Local Government and Land Rights

Native title is not Land Rights and Reconciliation is not Justice” – Gary Foley at Sam Watson’s funeral 6 December 2019.

Paradigm Shift Friday 28 Feb 2020 4ZZZ fm 102.1 at noon.

Yesterday on Thursday 27th Feb I drove out to Deebing Creek near Ipswich about an hour from Brisbane. I went via the Centenary Highway and arrived near Stage I of a housing development at a roundabout where the Centenary highway converges with Grampian Drive and Pisasale Drive. The latter was named after Ipswich former mayor Paul Pisasale now in jail for corruption. Surely authorities should review the name of that road?
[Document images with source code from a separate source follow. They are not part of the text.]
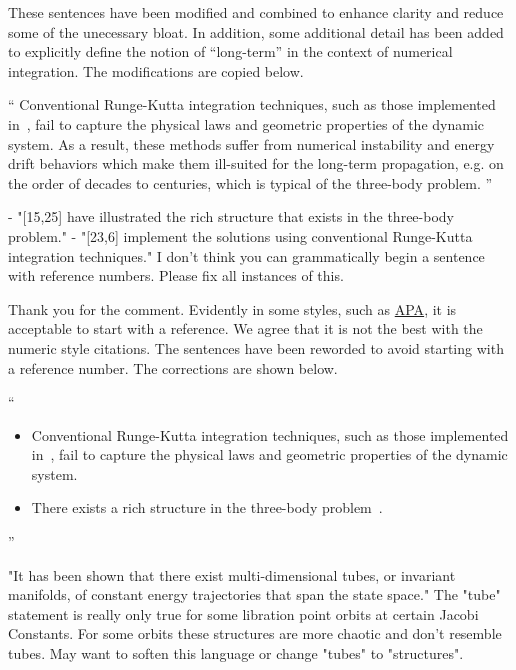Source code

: \documentclass[11pt]{article}
\newenvironment{correction}{\begin{list}{}{\setlength{\leftmargin}{1cm}\setlength{\rightmargin}{1cm}}\vspace{\parsep}\item[]``}{''\end{list}}
\begin{document}
\begin{enumerate}
These sentences have been modified and combined to enhance clarity and reduce some of the unecessary bloat. 
In addition, some additional detail has been added to explicitly define the notion of ``long-term'' in the context of numerical integration.
The modifications are copied below.
\begin{correction}
    Conventional Runge-Kutta integration techniques, such as those implemented in~\cite{mingotti2011,grebow2011}, fail to capture the physical laws and geometric properties of the dynamic system.
    As a result, these methods suffer from numerical instability and energy drift behaviors which make them ill-suited for the long-term propagation, e.g. on the order of decades to centuries, which is typical of the three-body problem. 
\end{correction}

\item 
\begin{itshape}
- "[15,25] have illustrated the rich structure that exists in the three-body problem." 
- "[23,6] implement the solutions using conventional Runge-Kutta integration techniques."
I don't think you can grammatically begin a sentence with reference numbers.  Please fix all instances of this.
\end{itshape}

Thank you for the comment.
Evidently in some styles, such as \href{https://www.dlsweb.rmit.edu.au/lsu/content/1_studyskills/study_tuts/apa_ll/position.html}{APA}, it is acceptable to start with a reference.
We agree that it is not the best with the numeric style citations.
The sentences have been reworded to avoid starting with a reference number. 
The corrections are shown below.

\begin{correction}
    \begin{itemize}
        \item Conventional Runge-Kutta integration techniques, such as those implemented in~\cite{mingotti2011,grebow2011}, fail to capture the physical laws and geometric properties of the dynamic system.
        \item There exists a rich structure in the three-body problem~\cite{koon2011,ross2006}.
    \end{itemize}
\end{correction}

\item 
    \begin{itshape}
"It has been shown that there exist multi-dimensional tubes, or invariant manifolds, of constant energy trajectories that span the state space."  The "tube" statement is really only true for some libration point orbits at certain Jacobi Constants.  For some orbits these structures are more chaotic and don't resemble tubes.  May want to soften this language or change "tubes" to "structures".
\end{itshape}


\end{enumerate}
\end{document}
Along Grampian Drive on one side were new houses and on the other side was bushland. I could see two camps in the bush both with aboriginal and Torres Strait Islander flags waving. The bushland was similar to country where I grew up in the 1950s. A place called Moggill just across the Brisbane River from Ipswich was a farming dairy and pineapple growing district.

Some Aboriginal land sat idle after colonisation – the bora rings, middens, carvings, scar trees and rock art remained relatively untouched Aboriginal people were rounded up and put on missions like Deebing Creek. So I parked at the end of Grampian Drive and began walking over country. Along the way I saw Nissan huts left there by the army, the old mission and school were only visible through the large Palms and old trees planted nearby so many years ago. The ground is sandy loam and the grass lush after rain with creek flowing into small lagoons. High Tension power lines cross the land. They head toward the Swanbank Power station along an easement in the bushland once the sole preserve of the Yuggera people.

Now land has become valuable – small blocks  with houses covering 90% of the blocks and selling  from $328,000 says the developer sign across the road.  This may seem cheap to people living in Brisbane but houses are squashed together, no trees or gardens can grow on these blocks. The authorities who allowed this cared little about the quality of townships like Ripley just around the corner from Deebing Creek.

State governments only wished to provide cheap dwellings for workers needed to service South-East Queensland. It was Queen Victoria who stole the land from aboriginal people.

Now the land has become valuable deals have to be done. Governments and NGOs report alarming statistics of drug use, domestic violence, family breakdown, youth incarceration and suicide.

Developers like STOCKLAND, A V JENNINGS and FRASERS want the land. Two groups have challenged them – one under the banner of sovereignty and the other under the banner of traditional ownership and native title. Negotiations are being conducted with the native title holders but not the sovereignty group.

Ian interviews Karen Coghill from Justice for Debbing Creek and Jim Dodrill President of Ipswich Ratepayers & Residents Assoc and IRATE. 

Special guest is Colin Hewitt, President of the Local Government Reform Alliance.